By David Miller  |  Location: United States  |  category: Innovators  |  02/23/07

"If Che were alive today, what would he think of Castro’s regime? What would he think about the way his image has become a t-shirt, bumper-sticker, and coffee mug icon?"

“Don’t leave this room saying ‘this rapper named M1 just hollered at me for a little while,’” said M1 to the crowd of students, activists, and local hip-hop heads packed into the auditorium. “You gonna miss the whole point if you sit here and look at me and consider me only a rapper. I’m not only that, I’m your comrade, I’m an organizer, I soak it all up, I’m a student of our communities, I’m a father, so that makes me a teacher. I’m here to make revolution. I’m here to bring revolution. . .I’m here looking in the crowd for the glare in the eye of the next Che Guevara.”
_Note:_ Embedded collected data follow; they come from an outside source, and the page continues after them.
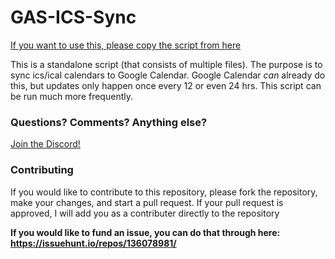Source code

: # GAS-ICS-Sync

[If you want to use this, please copy the script from here](https://script.google.com/d/1QeZFLSM1EkuFvYcryECI_xH-IZVe1-IxGRq_n6OoXp1CmVtSeTeigEx4/edit?usp=sharing) 

This is a standalone script (that consists of multiple files). The purpose is to sync ics/ical calendars to Google Calendar. Google Calendar *can* already do this, but updates only happen once every 12 or even 24 hrs. This script can be run much more frequently.

### Questions? Comments? Anything else?
[Join the Discord!](https://discord.gg/DRBpb4k)

### Contributing

If you would like to contribute to this repository, please fork the repository, make your changes, and start a pull request. If your pull request is approved, I will add you as a contributer directly to the repository


**If you would like to fund an issue, you can do that through here: https://issuehunt.io/repos/136078981/**
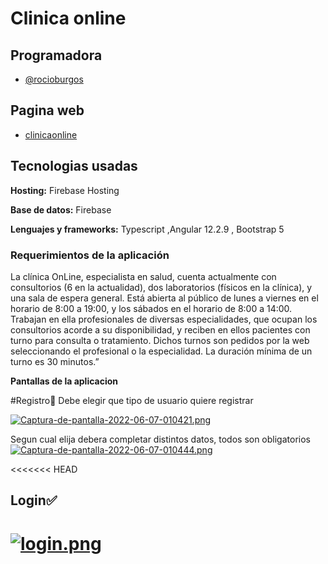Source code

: 
# Clinica online




## Programadora

- [@rocioburgos](https://www.github.com/rocioburgos)

## Pagina web

- [clinicaonline](https://clinicaonline2022-f5a8c.web.app/bienvenida)

## Tecnologias usadas

**Hosting:** Firebase Hosting

**Base de datos:** Firebase

**Lenguajes y frameworks:** Typescript ,Angular 12.2.9 , Bootstrap 5

### Requerimientos de la aplicación

La clínica OnLine, especialista en salud, cuenta actualmente con consultorios (6 en la actualidad),
dos laboratorios (físicos en la clínica), y una sala de espera general. Está abierta al público de lunes a
viernes en el horario de 8:00 a 19:00, y los sábados en el horario de 8:00 a 14:00. Trabajan en ella profesionales de diversas especialidades, que ocupan los consultorios acorde a su
disponibilidad, y reciben en ellos pacientes con turno para consulta o tratamiento. Dichos turnos son
pedidos por la web seleccionando el profesional o la especialidad. La duración mínima de un turno es
30 minutos.”

**Pantallas de la aplicacion**

#Registro📝
Debe elegir que tipo de usuario quiere registrar

[![Captura-de-pantalla-2022-06-07-010421.png](https://i.postimg.cc/DyRSp697/Captura-de-pantalla-2022-06-07-010421.png)](https://postimg.cc/sv9fvYfL)

 Segun cual elija debera completar distintos datos, todos son obligatorios 
[![Captura-de-pantalla-2022-06-07-010444.png](https://i.postimg.cc/6TxNn8Px/Captura-de-pantalla-2022-06-07-010444.png)](https://postimg.cc/gLs5P2dg)

<<<<<<< HEAD
## Login✅
 [![login.png](https://i.postimg.cc/rmvpZFHQ/login.png)](https://postimg.cc/Hc9HVHdy)
=======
M1 was on the University of Colorado campus—one of the most privileged places in the country—after spending the previous day in the 9th ward in New Orleans. He said nothing about the disparity between the two places; it didn’t seem to matter. The agenda, whether the students were rich or poor, was “correct political education.”
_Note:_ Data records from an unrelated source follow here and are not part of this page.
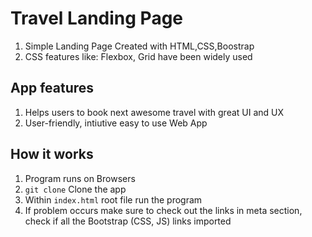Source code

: # Travel Landing Page

1. Simple Landing Page Created with HTML,CSS,Boostrap
2. CSS features like: Flexbox, Grid have been widely used

## App features
1. Helps users to book  next awesome travel with great UI and UX
2. User-friendly, intiutive easy to use Web App


## How it works
1. Program runs on Browsers
2. `git clone` Clone the app
3. Within `index.html` root file run the program
4. If problem occurs make sure to check out the links in meta section, check if all the Bootstrap (CSS, JS) links imported

   
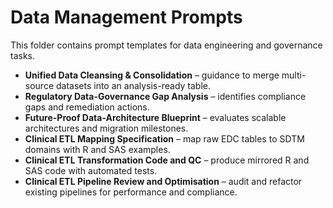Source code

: # Data Management Prompts

This folder contains prompt templates for data engineering and governance tasks.

- **Unified Data Cleansing & Consolidation** – guidance to merge multi-source datasets into an analysis-ready table.
- **Regulatory Data-Governance Gap Analysis** – identifies compliance gaps and remediation actions.
- **Future-Proof Data-Architecture Blueprint** – evaluates scalable architectures and migration milestones.
- **Clinical ETL Mapping Specification** – map raw EDC tables to SDTM domains with R and SAS examples.
- **Clinical ETL Transformation Code and QC** – produce mirrored R and SAS code with automated tests.
- **Clinical ETL Pipeline Review and Optimisation** – audit and refactor existing pipelines for performance and compliance.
If you love hip hop, you’ll remember where you were and what you were doing the first time you heard the album Lets Get Free from Dead Prez. From that opening saw-tooth bassline and the refrain “It’s bigger than hip-hop” you knew this was something visionary, revolutionary.

Seeing M1 then (half of Dead Prez) for the first time, not on stage but in a lecture hall with physics formulas still on the chalkboard behind him, was one of many beautiful ironies that afternoon. There were the four Black Panthers who stood behind him as guards, each wearing a screw-face, but one—surely as star struck as the rest of us—who broke ranks for a few seconds before the lecture began to pull out a camera and take pictures. There was a bespectacled professor in his 60s greeting the crowd of students around him with “wussup?” There were bookish girls with laptops and rectangular glasses, Barbies with spray-on tans, and Abercrombie and Fitch-wearing longboarders. There were artists there, wrestlers, musicians, writers: all of us there to hear this man wearing desert camouflage and a military cap with a red star and the word Cuba. And there were the fucking security cameras along the balconies, filming us all.

As much as I hate to say it, I had the same problems with M1’s talk as I did reading Derrick Jensen’s Endgame, a book with a similar message: we need to organize and make revolution now. Ok, fine. Hell-yeah. But how? Neither of them said exactly.

But as in the case of Jensen’s work, the points raised by M1 are critical for us to begin even trying to understand our nation’s history, the connections between what happened in the past and where we are today.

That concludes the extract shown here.